◎ 毎日の練習  4

次は練習曲のお話です。
チェロにはピアノのショパンと同じように優れた練習曲が多数あります。これはチェリストにとっては大変喜ぶべきことだと思います。

まず私が自分の練習のために使用している曲として紹介しますと、デュポールの21のエチュードが挙げられます。
このエチュードは以前、グリュッツマッハー版のスラーとかニュアンスが沢山書き加えられた物しか手に入らなかったのですが、最近ベーレンライター社から原典版が出ていて、とても助かります。弾いてみるとまったく違う曲を弾いているような気分で、原典版の重要性を痛感します。
ちなみにグリュッツマッハーとは人の曲を何でも自分の趣味に合わせて書き換えたことで有名です。例えばボッケリーニのチェロ協奏曲変ロ長調などはまったく違う曲になってしまいました。

このデュポールの生きた時代はハイドン、モーツァルト、ベートーベンが生きた時期と完全に重なり、この時代の演奏法を知る上でこのエチュードは欠かせない曲です。
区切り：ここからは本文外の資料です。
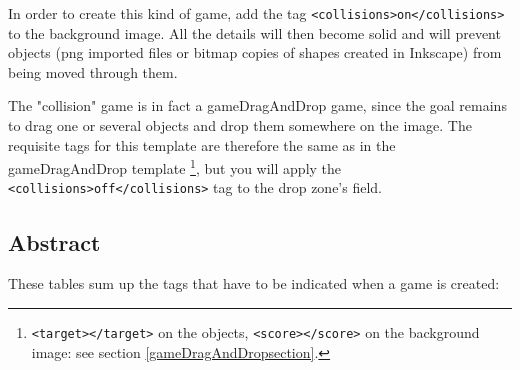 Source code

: In order to create this kind of game, add the tag \verb|<collisions>on</collisions>| to the 
background image. All the details will then become solid and will prevent objects 
(png imported files or bitmap copies of shapes created in Inkscape) from being moved through them.

The "collision" game is in fact a gameDragAndDrop game, since the goal remains to 
drag one or several objects and drop them somewhere on the image.
The requisite tags for this template are therefore the same as in the gameDragAndDrop template \footnote{\texttt{<target></target>} on the objects, \texttt{<score></score>} 
on the background image: see section \ref{gameDragAndDropsection}.}, but you will apply the  \verb|<collisions>off</collisions>| tag to the drop zone's  field.
\newpage
\subsection{Abstract}

These tables sum up the tags that have to be indicated when a game is created:

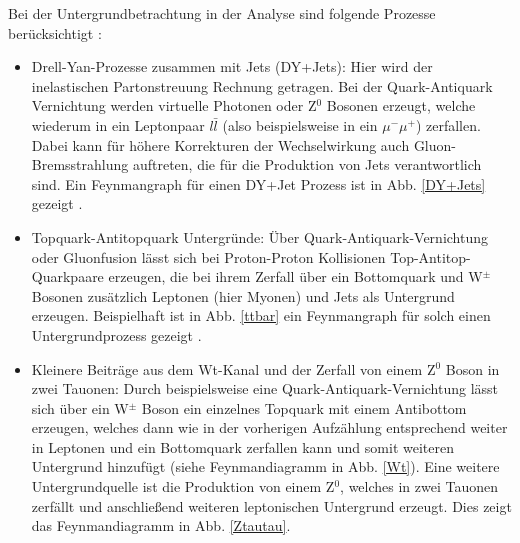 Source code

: Bei der Untergrundbetrachtung in der Analyse sind folgende Prozesse berücksichtigt \cite{LQATLAS}:
\begin{itemize}
    \item Drell-Yan-Prozesse zusammen mit Jets (DY+Jets): Hier wird der inelastischen Partonstreuung Rechnung getragen. Bei der Quark-Antiquark Vernichtung werden virtuelle Photonen oder Z$^0$ Bosonen erzeugt, welche wiederum in ein Leptonpaar $l\bar{l}$ (also beispielsweise in ein $\mu^-\mu^+$) zerfallen. Dabei kann für höhere Korrekturen der Wechselwirkung auch Gluon-Bremsstrahlung auftreten, die für die Produktion von Jets verantwortlich sind. Ein Feynmangraph für einen DY+Jet Prozess ist in Abb. \ref{DY+Jets} gezeigt \cite{PhysTeV}. 
    \item Topquark-Antitopquark Untergründe: Über Quark-Antiquark-Vernichtung oder Gluonfusion lässt sich bei Proton-Proton Kollisionen Top-Antitop-Quarkpaare erzeugen, die bei ihrem Zerfall über ein Bottomquark und W$^\pm$ Bosonen zu\-sätz\-lich Leptonen (hier Myonen) und Jets als Untergrund erzeugen. Beispielhaft ist in Abb. \ref{ttbar} ein Feynmangraph für solch einen Untergrundprozess gezeigt \cite{PhysTeV}.
    \item Kleinere Beiträge aus dem Wt-Kanal und der Zerfall von einem Z$^0$ Boson in zwei Tauonen: Durch beispielsweise eine Quark-Antiquark-Vernichtung lässt sich über ein W$^\pm$ Boson ein einzelnes Topquark mit einem Antibottom erzeugen, welches dann wie in der vorherigen Aufzählung entsprechend weiter in Leptonen und ein Bottomquark zerfallen kann und somit weiteren Untergrund hinzufügt (siehe Feynmandiagramm in Abb. \ref{Wt}). Eine weitere Untergrundquelle ist die Produktion von einem Z$^0$, welches in zwei Tauonen zerfällt und anschließend weiteren leptonischen Untergrund erzeugt. Dies zeigt das Feynmandiagramm in Abb. \ref{Ztautau}. 
\end{itemize}%

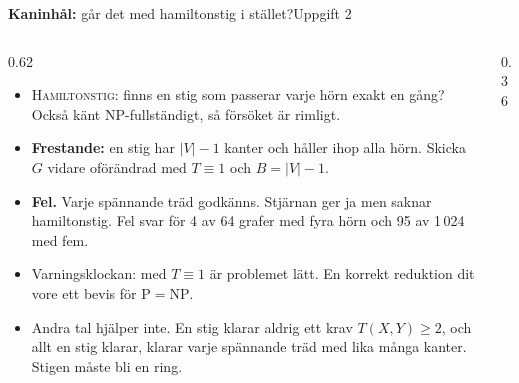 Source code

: \documentclass[aspectratio=169,10pt]{beamer}
\newcommand{\rabbit}{\textcolor{warnorange}{\textbf{Kaninhål:}} }
\newcommand{\prob}[1]{\textsc{#1}}
\begin{document}
\begin{frame}{\rabbit går det med hamiltonstig i stället?}{Uppgift 2}
  \begin{columns}[T]
    \begin{column}{0.62\textwidth}
      \begin{itemize}
        \item<1-> \prob{Hamiltonstig}: finns en stig som passerar varje hörn exakt en gång? Också känt NP-fullständigt, så försöket är rimligt.
        \item<2-> \textbf{Frestande:} en stig har $|V|-1$ kanter och håller ihop alla hörn. Skicka $G$ vidare oförändrad med $T\equiv1$ och $B=|V|-1$.
        \item<3-> \textbf{Fel.} Varje spännande träd godkänns. Stjärnan ger ja men saknar hamiltonstig. Fel svar för 4 av 64 grafer med fyra hörn och 95 av 1\,024 med fem.
        \item<4-> Varningsklockan: med $T\equiv1$ är problemet lätt. En korrekt reduktion dit vore ett bevis för $\mathrm{P}=\mathrm{NP}$.
        \item<5-> Andra tal hjälper inte. En stig klarar aldrig ett krav $T(X,Y)\ge2$, och allt en stig klarar, klarar varje spännande träd med lika många kanter. Stigen måste bli en ring.
      \end{itemize}
    \end{column}
    \begin{column}{0.36\textwidth}
      \centering
    \end{column}
  \end{columns}
\end{frame}
\end{document}
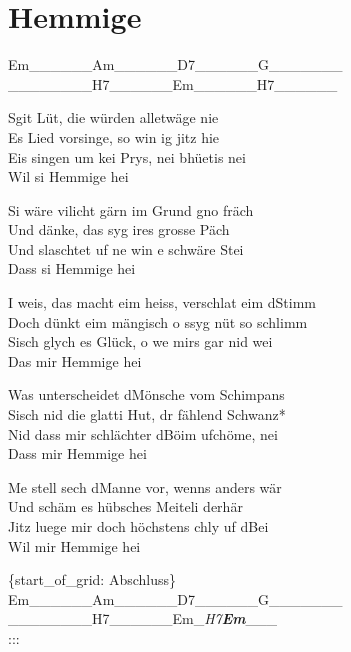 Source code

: \documentclass[
  letterpaper,
]{scrbook}
\begin{document}
\hypertarget{hemmige}{%
\chapter{Hemmige}\label{hemmige}}

\textbar Em\_\_\_\_\_\_\textbar Am\_\_\_\_\_\_\textbar D7\_\_\_\_\_\_\textbar G\_\_\_\_\_\_\_\textbar{}\\
\textbar\_\_\_\_\_\_\_\_\textbar H7\_\_\_\_\_\_\textbar Em\_\_\_\_\_\_\textbar H7\_\_\_\_\_\_\textbar{}

S\textquotesingle git Lüt, die würden alletwäge nie\\
Es Lied vorsinge, so win ig jitz hie\\
Eis singen um kei Prys, nei bhüetis nei\\
Wil si Hemmige hei

Si wäre vilicht gärn im Grund gno fräch\\
Und dänke, das syg ires grosse Päch\\
Und s\textquotesingle laschtet uf ne win e schwäre Stei\\
Dass si Hemmige hei

I weis, das macht eim heiss, verschlat eim d\textquotesingle Stimm\\
Doch dünkt eim mängisch o s\textquotesingle syg nüt so schlimm\\
S\textquotesingle isch glych es Glück, o we mirs gar nid wei\\
Das mir Hemmige hei

Was unterscheidet d\textquotesingle Mönsche vom Schimpans\\
S\textquotesingle isch nid die glatti Hut, dr fählend Schwanz*\\
Nid dass mir schlächter d\textquotesingle Böim ufchöme, nei\\
Dass mir Hemmige hei

Me stell sech d\textquotesingle Manne vor, wenns anders wär\\
Und s\textquotesingle chäm es hübsches Meiteli derhär\\
Jitz luege mir doch höchstens chly uf d\textquotesingle Bei\\
Wil mir Hemmige hei

\{start\_of\_grid: Abschluss\}\\
\textbar Em\_\_\_\_\_\_\textbar Am\_\_\_\_\_\_\textbar D7\_\_\_\_\_\_\textbar G\_\_\_\_\_\_\_\textbar{}\\
\textbar\_\_\_\_\_\_\_\_\textbar H7\_\_\_\_\_\_\textbar Em\_\emph{H7\textbf{\textbar Em}}\_\_\_\textbar{}\\
:::
\end{document}
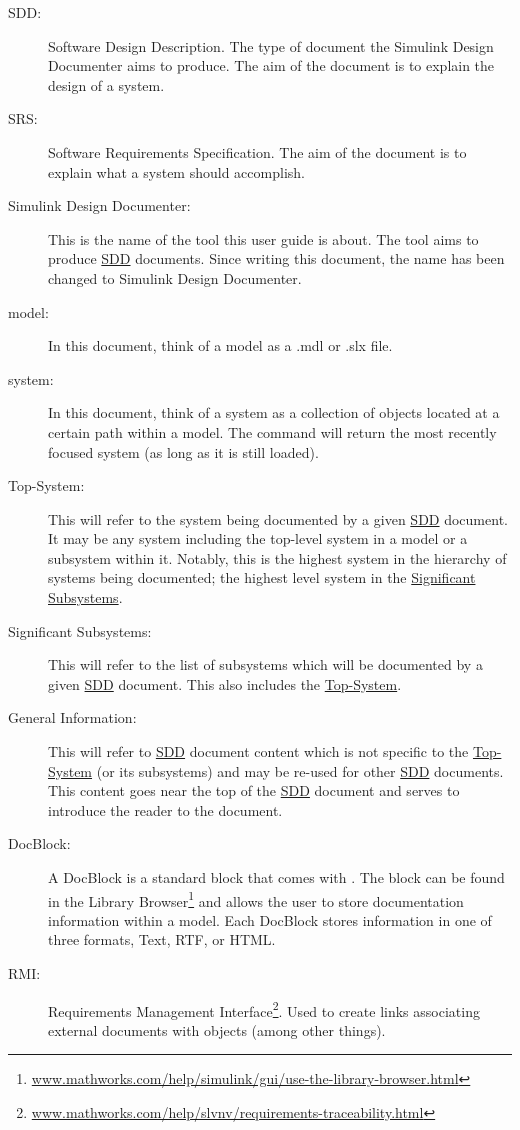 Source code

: \documentclass{mcscert}
\newcommand{\sddtool}{Simulink Design Documenter}
\newcommand{\topsystemnolink}{Top-System} %
\newcommand{\topsystem}{\hyperref[def:topsystem]{\topsystemnolink{}}}
\newcommand{\sigsubsnolink}{Significant Subsystems} %
\newcommand{\sigsubs}{\hyperref[def:sigsubs]{\sigsubsnolink{}}}
\newcommand{\geninfonolink}{General Information}
\begin{document}
\begin{description}
	\item[SDD:] \label{acr:sdd} Software Design Description. 
	The type of document the \sddtool{} aims to produce. 
	The aim of the document is to explain the design of a system.
	\item[SRS:] \label{acr:srs} Software Requirements Specification. 
	The aim of the document is to explain what a system should accomplish.
	\item[\sddtool{}\label{def:sddtool}:] This is the name of the tool this user guide is about. 
	The tool aims to produce \hyperref[acr:sdd]{SDD} documents. 
	Since writing this document, the name has been changed to Simulink Design Documenter.
	\item[\simulink{} model:] In this document, think of a \simulink{} model as a .mdl or .slx file.
	\item[\simulink{} system:] In this document, think of a \simulink{} system as a collection of \simulink{} objects located at a certain path within a \simulink{} model. 
	The  command will return the most recently focused \simulink{} system (as long as it is still loaded).
	\item[\topsystemnolink{}\label{def:topsystem}:] This will refer to the \simulink{} system being documented by a given \hyperref[acr:sdd]{SDD} document. 
	It may be any \simulink{} system including the top-level system in a model or a subsystem within it. 
	Notably, this is the highest system in the hierarchy of systems being documented; the highest level system in the \sigsubs{}.
	\item[\sigsubsnolink{}\label{def:sigsubs}:] This will refer to the list of \simulink{} subsystems which will be documented by a given \hyperref[acr:sdd]{SDD} document. 
	This also includes the \topsystem{}.
	\item[\geninfonolink{}\label{def:general-info}:] This will refer to \hyperref[acr:sdd]{SDD} document content which is not specific to the \topsystem{} (or its subsystems) and may be re-used for other \hyperref[acr:sdd]{SDD} documents. 
	This content goes near the top of the \hyperref[acr:sdd]{SDD} document and serves to introduce the reader to the document.
	\item[DocBlock\label{def:docblock}:] A \textsf{DocBlock} is a standard block that comes with \matlab{}. 
	The block can be found in the Library Browser\footnote{\label{library-browser}\href{https://www.mathworks.com/help/simulink/gui/use-the-library-browser.html}{www.mathworks.com/help/simulink/gui/use-the-library-browser.html}} and allows the user to store documentation information within a model. 
	Each \textsf{DocBlock} stores information in one of three formats, Text, RTF, or HTML.
	\item[RMI:] \label{acr:rmi} Requirements Management Interface\footnote{\href{https://www.mathworks.com/help/slvnv/requirements-traceability.html}{www.mathworks.com/help/slvnv/requirements-traceability.html}}. 
	Used to create links associating external documents with \simulink{} objects (among other things). %
\end{description}
 
\end{document}

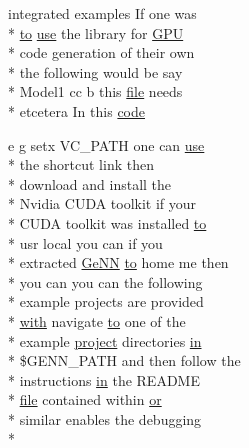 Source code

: \begin{DoxyCompactItemize}
integrated examples If one was \\*
\hyperlink{README_8txt_add1f2ee32acc15ef77f839d4382c9768}{to} \hyperlink{README_8txt_acf386c48a14a2099c9220d6bcde40fc8}{use} the library for \hyperlink{modelSpec_8h_a39cb9803524b6f3b783344b2f89867b4}{G\+P\+U} \\*
code generation of their own \\*
the following would be say \\*
Model1 cc b this \hyperlink{README_8txt_a6f45b2930c1b79b67034355b4701dc56}{file} needs \\*
etcetera In this \hyperlink{README_8txt_a84d41a61227d98dc461b51f8ecf8d8c0}{code}
\item 
e g setx V\+C\+\_\+\+P\+A\+T\+H one can \hyperlink{README_8txt_acf386c48a14a2099c9220d6bcde40fc8}{use} \\*
the shortcut link then \\*
download and install the \\*
Nvidia C\+U\+D\+A toolkit if your \\*
C\+U\+D\+A toolkit was installed \hyperlink{README_8txt_add1f2ee32acc15ef77f839d4382c9768}{to} \\*
usr local you can if you \\*
extracted \hyperlink{README_8txt_a431a8d9aae97c72793fee7c3edd68559}{Ge\+N\+N} \hyperlink{README_8txt_add1f2ee32acc15ef77f839d4382c9768}{to} home me then \\*
you can you can the following \\*
example projects are provided \\*
\hyperlink{userproject_2OneComp__project_2README_8txt_ace09bb40fbf4457ad9a9340a67a4fa9a}{with} navigate \hyperlink{README_8txt_add1f2ee32acc15ef77f839d4382c9768}{to} one of the \\*
example \hyperlink{userproject_2SynDelay__project_2README_8txt_a762c750134e07a31b7965860fd292b51}{project} directories \hyperlink{README_8txt_a148897a6b2cc9cff25af80abb13426b0}{in} \\*
\$G\+E\+N\+N\+\_\+\+P\+A\+T\+H and then follow the \\*
instructions \hyperlink{README_8txt_a148897a6b2cc9cff25af80abb13426b0}{in} the R\+E\+A\+D\+M\+E \\*
\hyperlink{README_8txt_a6f45b2930c1b79b67034355b4701dc56}{file} contained within \hyperlink{userproject_2PoissonIzh__project_2README_8txt_ad4021097ab0ba066271614bf3f4c2e27}{or} \\*
similar enables the debugging \\*

\end{DoxyCompactItemize}

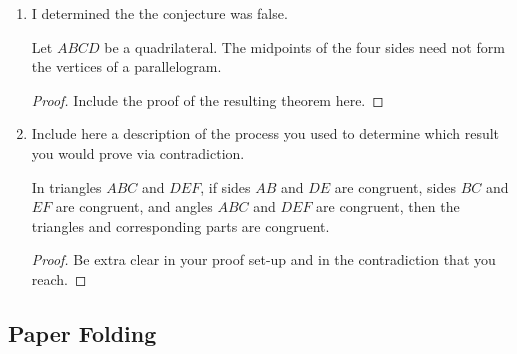 \begin{enumerate}
\item  I determined the the conjecture was false.
\setcounter{section}{3}
\setcounter{theorem}{6}
\begin{theorem}
Let $ABCD$ be a quadrilateral.  The midpoints of the four sides need not form the vertices of a parallelogram.
\end{theorem}
\begin{proof}
Include the proof of the resulting theorem here.
\end{proof}


\item  Include here a description of the process you used to determine which result you would prove via contradiction.
\setcounter{section}{1}
\setcounter{theorem}{4}
\begin{euclidtheorem}


In triangles $ABC$ and $DEF$, if sides $AB$ and $DE$ are congruent, sides $BC$ and $EF$ are congruent, and angles $ABC$ and $DEF$ are congruent, then the triangles and corresponding parts are congruent.

\end{euclidtheorem}

\begin{proof}
Be extra clear in your proof set-up and in the contradiction that you reach.
\end{proof}

\end{enumerate}

\subsection*{Paper Folding}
その少し後の時代になりますと、メルクの作品11のエチュードがあります。
デュポールとは時代が異なるとは言え、チェロがソロ楽器として朗々と歌う楽器としての新しい時代の到来を感じさせる曲です。書かれているメロディーとテクニックのバランスが良く(後の時代になると多くのエチュードはテクニックの探究に主眼をおかれるようになります)、メロディーがとても美しく上品で弾いても楽しく、私が大好きな曲です。
ただ、この曲は高いポジションがまったく出てこないので他のエチュードも使用する必要があります。
そこで私が使うのはポッパーの作品73のエチュードです。
この曲集はショパンのエチュードに匹敵するもので、チェロのあらゆる高等テクニックが網羅されています。
精神的に充実している時に弾くと練習の成果があがります。
その他はピアッティの作品25のカプリースなどは好んで弾きます。